** Records for the task **
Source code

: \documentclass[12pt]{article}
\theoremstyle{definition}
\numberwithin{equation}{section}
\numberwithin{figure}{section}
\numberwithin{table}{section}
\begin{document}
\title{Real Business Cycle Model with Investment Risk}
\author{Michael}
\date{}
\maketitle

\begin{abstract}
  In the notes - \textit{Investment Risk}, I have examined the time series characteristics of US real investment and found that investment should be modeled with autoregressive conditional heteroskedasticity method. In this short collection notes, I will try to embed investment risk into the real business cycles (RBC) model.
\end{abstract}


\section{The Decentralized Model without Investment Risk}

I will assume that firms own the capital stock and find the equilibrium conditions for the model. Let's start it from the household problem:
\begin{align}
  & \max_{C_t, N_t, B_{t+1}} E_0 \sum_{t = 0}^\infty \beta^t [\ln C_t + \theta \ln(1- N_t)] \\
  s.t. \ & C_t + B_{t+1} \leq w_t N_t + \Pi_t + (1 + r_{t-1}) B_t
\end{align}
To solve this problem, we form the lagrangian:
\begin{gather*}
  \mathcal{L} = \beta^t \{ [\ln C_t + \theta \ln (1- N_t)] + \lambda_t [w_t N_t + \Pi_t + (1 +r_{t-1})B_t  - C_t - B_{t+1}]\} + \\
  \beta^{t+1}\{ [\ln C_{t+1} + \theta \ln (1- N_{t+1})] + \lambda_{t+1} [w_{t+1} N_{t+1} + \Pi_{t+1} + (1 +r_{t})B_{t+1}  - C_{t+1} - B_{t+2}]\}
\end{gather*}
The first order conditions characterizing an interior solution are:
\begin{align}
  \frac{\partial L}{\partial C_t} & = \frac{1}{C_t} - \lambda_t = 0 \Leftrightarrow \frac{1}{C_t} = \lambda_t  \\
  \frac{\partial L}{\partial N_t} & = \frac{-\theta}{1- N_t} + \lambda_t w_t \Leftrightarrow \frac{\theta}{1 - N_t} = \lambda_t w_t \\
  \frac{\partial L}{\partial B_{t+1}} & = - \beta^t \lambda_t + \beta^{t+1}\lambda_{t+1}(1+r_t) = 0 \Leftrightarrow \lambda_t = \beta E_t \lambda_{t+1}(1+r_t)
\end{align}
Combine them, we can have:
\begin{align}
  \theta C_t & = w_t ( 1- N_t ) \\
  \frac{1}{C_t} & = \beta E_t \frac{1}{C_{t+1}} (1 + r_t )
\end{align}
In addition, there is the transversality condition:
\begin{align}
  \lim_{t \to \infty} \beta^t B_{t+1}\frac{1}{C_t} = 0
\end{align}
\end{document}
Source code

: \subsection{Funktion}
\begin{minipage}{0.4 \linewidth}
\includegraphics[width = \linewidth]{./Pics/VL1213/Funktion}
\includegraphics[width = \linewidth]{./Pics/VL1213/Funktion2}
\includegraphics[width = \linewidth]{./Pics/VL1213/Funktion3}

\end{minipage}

** Task goal **
Show each line in the data where the string "includegraphics" appears.

** Task solution **
\includegraphics[width = \linewidth]{./Pics/VL1213/Funktion}
\includegraphics[width = \linewidth]{./Pics/VL1213/Funktion2}
\includegraphics[width = \linewidth]{./Pics/VL1213/Funktion3}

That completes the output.